Monday, October 01, 2007

Environment??

Recently I had a reader ask if I was concerned about the environment, and If I was concerned about how I would leave the wildlife for my descendants.
Well, the fact about the "environment issue" is the sportsmen are among the most "environment conscious" clan of Americans.
How could anyone who loves the wild critters as much as we do, possibly want to decimate them.
We put millions of sportsmen dollars into developing habitat, and managing wildlife in a responsible manner.We realize that the future of wildlife depends on proper management.
My Father was a Government Trapper in Northern California for decades. He was paid to keep the predator population in order to protect livestock, and to allow the smaller critters to be able to live.
You will find that in the early 1970's, the poor old mountain lion was in danger of becoming extinct. Actually the mountain lion had a very healthy population at that time.
Since that time it has been protected, and now has over-populated the Western states.
The years since then has produced generations of cats that have lost their natural fear of man to the point of not having much of a fear at all.Actually the big cats have began to view people as food in many cases.
My Father kept the coyote and mountain lion populations down to a place where sheep and cattlemen could raise their herds, and still make a living.
Today, the coyote population in California is so rampant that they have all but wiped out smaller animals.
There used to be a healthy population of red and grey foxes.
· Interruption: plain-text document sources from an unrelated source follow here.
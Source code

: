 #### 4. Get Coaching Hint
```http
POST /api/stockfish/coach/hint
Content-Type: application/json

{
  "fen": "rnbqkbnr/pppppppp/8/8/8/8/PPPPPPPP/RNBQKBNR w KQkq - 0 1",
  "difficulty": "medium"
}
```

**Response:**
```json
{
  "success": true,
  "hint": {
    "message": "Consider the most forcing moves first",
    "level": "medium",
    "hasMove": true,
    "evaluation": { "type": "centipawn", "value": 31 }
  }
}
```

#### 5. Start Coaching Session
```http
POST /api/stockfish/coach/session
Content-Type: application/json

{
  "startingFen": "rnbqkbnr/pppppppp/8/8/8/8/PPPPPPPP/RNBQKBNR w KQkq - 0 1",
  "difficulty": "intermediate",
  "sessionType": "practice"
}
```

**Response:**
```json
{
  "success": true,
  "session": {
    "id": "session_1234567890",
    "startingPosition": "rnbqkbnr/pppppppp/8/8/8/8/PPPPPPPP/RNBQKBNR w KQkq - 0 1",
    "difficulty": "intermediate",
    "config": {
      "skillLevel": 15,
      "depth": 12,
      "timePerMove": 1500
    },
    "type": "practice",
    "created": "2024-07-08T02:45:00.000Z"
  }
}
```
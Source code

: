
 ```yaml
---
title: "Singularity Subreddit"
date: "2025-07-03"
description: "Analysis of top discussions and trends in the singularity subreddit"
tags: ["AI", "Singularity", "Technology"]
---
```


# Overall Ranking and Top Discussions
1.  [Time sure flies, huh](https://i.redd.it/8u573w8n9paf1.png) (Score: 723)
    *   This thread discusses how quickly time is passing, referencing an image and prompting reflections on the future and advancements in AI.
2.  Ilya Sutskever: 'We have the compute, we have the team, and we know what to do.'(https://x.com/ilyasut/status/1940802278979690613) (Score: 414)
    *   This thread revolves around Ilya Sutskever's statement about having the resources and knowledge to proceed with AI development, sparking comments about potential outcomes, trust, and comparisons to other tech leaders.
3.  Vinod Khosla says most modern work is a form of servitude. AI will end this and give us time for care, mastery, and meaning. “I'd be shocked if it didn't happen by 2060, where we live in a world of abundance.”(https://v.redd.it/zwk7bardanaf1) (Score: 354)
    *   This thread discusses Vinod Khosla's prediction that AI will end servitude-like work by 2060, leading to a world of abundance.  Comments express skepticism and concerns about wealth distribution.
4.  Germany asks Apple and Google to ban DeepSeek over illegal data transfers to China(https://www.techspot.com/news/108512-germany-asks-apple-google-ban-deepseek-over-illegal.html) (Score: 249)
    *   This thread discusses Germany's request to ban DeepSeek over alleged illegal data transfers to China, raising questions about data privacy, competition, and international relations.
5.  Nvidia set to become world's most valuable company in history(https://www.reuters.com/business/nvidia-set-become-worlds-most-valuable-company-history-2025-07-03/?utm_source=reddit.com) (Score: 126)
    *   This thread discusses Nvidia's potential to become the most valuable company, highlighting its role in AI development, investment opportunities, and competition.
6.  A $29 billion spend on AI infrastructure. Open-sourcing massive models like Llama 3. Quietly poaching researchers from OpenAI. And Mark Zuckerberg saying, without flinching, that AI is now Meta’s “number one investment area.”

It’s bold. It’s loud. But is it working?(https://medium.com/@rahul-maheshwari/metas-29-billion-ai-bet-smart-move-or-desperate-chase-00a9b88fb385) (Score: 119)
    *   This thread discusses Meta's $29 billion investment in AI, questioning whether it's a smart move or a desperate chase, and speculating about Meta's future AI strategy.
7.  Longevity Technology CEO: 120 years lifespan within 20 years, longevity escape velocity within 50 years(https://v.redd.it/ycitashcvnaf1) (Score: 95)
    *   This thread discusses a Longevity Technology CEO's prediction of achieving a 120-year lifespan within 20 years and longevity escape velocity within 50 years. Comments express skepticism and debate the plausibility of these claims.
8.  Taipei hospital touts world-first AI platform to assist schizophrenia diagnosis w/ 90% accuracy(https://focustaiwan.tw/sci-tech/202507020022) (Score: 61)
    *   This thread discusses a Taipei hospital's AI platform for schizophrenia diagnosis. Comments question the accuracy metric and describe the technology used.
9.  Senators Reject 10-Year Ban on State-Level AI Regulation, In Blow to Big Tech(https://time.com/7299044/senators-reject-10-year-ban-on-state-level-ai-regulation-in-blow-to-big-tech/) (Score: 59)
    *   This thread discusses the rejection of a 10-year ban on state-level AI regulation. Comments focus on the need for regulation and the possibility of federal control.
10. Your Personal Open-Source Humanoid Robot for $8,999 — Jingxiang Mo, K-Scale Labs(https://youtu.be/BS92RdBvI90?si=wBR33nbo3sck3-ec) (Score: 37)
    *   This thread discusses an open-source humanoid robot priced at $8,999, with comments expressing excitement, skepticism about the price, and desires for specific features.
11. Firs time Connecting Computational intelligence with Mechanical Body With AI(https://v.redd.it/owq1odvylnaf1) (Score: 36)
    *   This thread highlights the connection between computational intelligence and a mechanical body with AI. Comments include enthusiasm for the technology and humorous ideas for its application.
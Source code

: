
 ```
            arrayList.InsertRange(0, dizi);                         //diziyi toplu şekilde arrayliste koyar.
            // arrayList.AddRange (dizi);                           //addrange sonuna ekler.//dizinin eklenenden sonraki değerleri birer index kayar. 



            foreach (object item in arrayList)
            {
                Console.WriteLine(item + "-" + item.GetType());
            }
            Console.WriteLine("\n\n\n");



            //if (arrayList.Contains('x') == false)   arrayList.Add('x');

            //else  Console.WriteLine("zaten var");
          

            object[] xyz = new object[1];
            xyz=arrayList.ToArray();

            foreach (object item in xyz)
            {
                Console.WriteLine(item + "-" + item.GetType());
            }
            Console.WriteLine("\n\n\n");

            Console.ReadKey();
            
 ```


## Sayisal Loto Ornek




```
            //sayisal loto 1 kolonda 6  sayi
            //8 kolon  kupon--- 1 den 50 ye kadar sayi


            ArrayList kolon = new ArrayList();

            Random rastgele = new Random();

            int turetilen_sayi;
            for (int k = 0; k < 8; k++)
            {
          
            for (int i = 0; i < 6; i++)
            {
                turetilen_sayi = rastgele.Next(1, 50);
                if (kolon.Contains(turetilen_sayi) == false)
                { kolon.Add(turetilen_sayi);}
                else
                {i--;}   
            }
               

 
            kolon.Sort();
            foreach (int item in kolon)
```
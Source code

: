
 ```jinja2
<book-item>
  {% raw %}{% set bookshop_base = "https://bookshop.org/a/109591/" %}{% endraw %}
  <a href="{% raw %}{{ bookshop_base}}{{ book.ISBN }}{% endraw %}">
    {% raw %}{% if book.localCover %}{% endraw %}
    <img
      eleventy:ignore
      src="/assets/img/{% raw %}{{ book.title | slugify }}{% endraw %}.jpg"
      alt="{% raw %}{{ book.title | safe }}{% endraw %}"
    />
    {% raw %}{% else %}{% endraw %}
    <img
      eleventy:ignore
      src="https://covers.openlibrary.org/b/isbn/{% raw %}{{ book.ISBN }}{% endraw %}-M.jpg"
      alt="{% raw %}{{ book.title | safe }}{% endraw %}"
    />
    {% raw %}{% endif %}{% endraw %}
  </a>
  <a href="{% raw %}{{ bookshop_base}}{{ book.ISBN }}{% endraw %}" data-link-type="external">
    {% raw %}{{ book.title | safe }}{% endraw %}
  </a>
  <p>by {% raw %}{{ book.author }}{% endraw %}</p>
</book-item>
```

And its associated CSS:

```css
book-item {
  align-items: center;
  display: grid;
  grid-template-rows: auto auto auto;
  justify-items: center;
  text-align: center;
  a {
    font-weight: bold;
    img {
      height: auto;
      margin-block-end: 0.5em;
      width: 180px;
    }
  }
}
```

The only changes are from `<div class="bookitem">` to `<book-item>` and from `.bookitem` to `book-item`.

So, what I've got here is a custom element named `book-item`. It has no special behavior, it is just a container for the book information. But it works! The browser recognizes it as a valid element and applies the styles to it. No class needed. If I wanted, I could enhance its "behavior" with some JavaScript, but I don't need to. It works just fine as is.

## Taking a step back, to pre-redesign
Now they are all but gone.The lands where I could still hunt pheasant, quail and cottontail, are all but barren.
By not managing the predator population has all but destroyed what should have been protected.
The problem came when The California Dept. of Fish and Game gave in to the pressure of special interest "Environmental Groups", and let them influence the management of the wildlife in California.
In other words, fish and game management is influenced by people who know very little about managing the fish and game.
Most of them, who don't happen to see the "nocturnal" mountain lion, when they are in the outdoors, believe the lions surely must be in danger.
In fact "they" are the ones in danger when they take their nature walks, thanks to the over abundance of the lions.
I don't usually beat this drum, but it does kind of tick me off when a California Politician, instead of addressing his own issues, tries to make laws to control Alaska's wolves.
I wonder what, do you suppose, would happen to Alaska's moose and caribou population, should we not control our healthy population of wolves and bears?
I also wonder how the outsiders would feel watching a cow moose die slowly due to being ham-strung by wolves.
I'm not against wolves, I just have the sense to know that they too, need managed in order to keep the healthy populations of everything else in line.
There's always two or three sides to everything.
I noticed when I was in Hollywood, on the Jay Leno show, everyone was very interested in ANWAR.
I will say this about that...for some reason they had never heard the truth...when they did, it left them with a lot more questions.
Most of them felt that they had been bamboozled by people who had never been there.
I have been there. I have spent two years in the Arctic, and I've been in Alaska since 1969.
I know what's there, and how the oil companies protect the oil fields with very STRICT rules.
I expect I'll get hate mail from some of these air-heads.
I'm a big boy, I can take it.
I'm also a former elected member of Interior Alaska's Fish and Game Advisory Board.
I don't claim to know it all, but I do claim to have some plain old "common sense", which seems to be uncommon these days.